# [WHAT YOU ARE ASKED TO DO]
Each entry that follows should be written again verbatim.

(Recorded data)
━━━━

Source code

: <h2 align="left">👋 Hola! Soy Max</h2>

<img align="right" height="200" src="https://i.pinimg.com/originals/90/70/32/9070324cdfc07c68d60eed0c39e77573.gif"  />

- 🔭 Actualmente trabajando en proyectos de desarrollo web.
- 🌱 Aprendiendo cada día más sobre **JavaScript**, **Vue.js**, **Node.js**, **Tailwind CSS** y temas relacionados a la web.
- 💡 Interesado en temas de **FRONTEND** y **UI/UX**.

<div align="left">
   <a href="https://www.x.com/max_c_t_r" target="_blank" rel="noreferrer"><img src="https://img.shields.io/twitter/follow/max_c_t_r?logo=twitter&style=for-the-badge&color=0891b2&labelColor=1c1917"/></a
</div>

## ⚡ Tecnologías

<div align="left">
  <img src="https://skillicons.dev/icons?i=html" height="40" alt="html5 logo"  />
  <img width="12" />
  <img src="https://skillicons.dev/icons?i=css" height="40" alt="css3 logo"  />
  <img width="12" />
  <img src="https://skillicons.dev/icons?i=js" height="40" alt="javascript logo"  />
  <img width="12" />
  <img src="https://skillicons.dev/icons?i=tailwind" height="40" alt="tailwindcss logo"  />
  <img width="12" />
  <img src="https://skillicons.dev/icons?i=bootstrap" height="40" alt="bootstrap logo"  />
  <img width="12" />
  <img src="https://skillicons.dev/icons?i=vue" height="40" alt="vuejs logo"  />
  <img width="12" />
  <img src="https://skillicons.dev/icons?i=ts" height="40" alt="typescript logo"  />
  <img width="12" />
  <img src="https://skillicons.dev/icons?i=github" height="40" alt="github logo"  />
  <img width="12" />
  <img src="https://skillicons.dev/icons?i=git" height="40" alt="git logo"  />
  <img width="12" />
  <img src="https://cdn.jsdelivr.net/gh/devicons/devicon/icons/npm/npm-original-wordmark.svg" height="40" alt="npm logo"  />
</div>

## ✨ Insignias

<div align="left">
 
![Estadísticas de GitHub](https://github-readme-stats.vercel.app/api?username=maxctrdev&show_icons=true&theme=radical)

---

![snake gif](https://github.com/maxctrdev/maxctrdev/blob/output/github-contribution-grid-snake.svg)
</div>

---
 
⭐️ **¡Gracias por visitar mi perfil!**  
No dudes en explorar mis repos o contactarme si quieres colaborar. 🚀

━━━━

# [COMPLETED TASK]
Source code

: <h2 align="left">👋 Hola! Soy Max</h2>

<img align="right" height="200" src="https://i.pinimg.com/originals/90/70/32/9070324cdfc07c68d60eed0c39e77573.gif"  />

- 🔭 Actualmente trabajando en proyectos de desarrollo web.
- 🌱 Aprendiendo cada día más sobre **JavaScript**, **Vue.js**, **Node.js**, **Tailwind CSS** y temas relacionados a la web.
- 💡 Interesado en temas de **FRONTEND** y **UI/UX**.

<div align="left">
   <a href="https://www.x.com/max_c_t_r" target="_blank" rel="noreferrer"><img src="https://img.shields.io/twitter/follow/max_c_t_r?logo=twitter&style=for-the-badge&color=0891b2&labelColor=1c1917"/></a
</div>

## ⚡ Tecnologías

<div align="left">
  <img src="https://skillicons.dev/icons?i=html" height="40" alt="html5 logo"  />
  <img width="12" />
  <img src="https://skillicons.dev/icons?i=css" height="40" alt="css3 logo"  />
  <img width="12" />
  <img src="https://skillicons.dev/icons?i=js" height="40" alt="javascript logo"  />
  <img width="12" />
  <img src="https://skillicons.dev/icons?i=tailwind" height="40" alt="tailwindcss logo"  />
  <img width="12" />
  <img src="https://skillicons.dev/icons?i=bootstrap" height="40" alt="bootstrap logo"  />
  <img width="12" />
  <img src="https://skillicons.dev/icons?i=vue" height="40" alt="vuejs logo"  />
  <img width="12" />
  <img src="https://skillicons.dev/icons?i=ts" height="40" alt="typescript logo"  />
  <img width="12" />
  <img src="https://skillicons.dev/icons?i=github" height="40" alt="github logo"  />
  <img width="12" />
  <img src="https://skillicons.dev/icons?i=git" height="40" alt="git logo"  />
  <img width="12" />
  <img src="https://cdn.jsdelivr.net/gh/devicons/devicon/icons/npm/npm-original-wordmark.svg" height="40" alt="npm logo"  />
</div>

## ✨ Insignias

<div align="left">
 
![Estadísticas de GitHub](https://github-readme-stats.vercel.app/api?username=maxctrdev&show_icons=true&theme=radical)

---

![snake gif](https://github.com/maxctrdev/maxctrdev/blob/output/github-contribution-grid-snake.svg)
</div>

---
 
⭐️ **¡Gracias por visitar mi perfil!**  
No dudes en explorar mis repos o contactarme si quieres colaborar. 🚀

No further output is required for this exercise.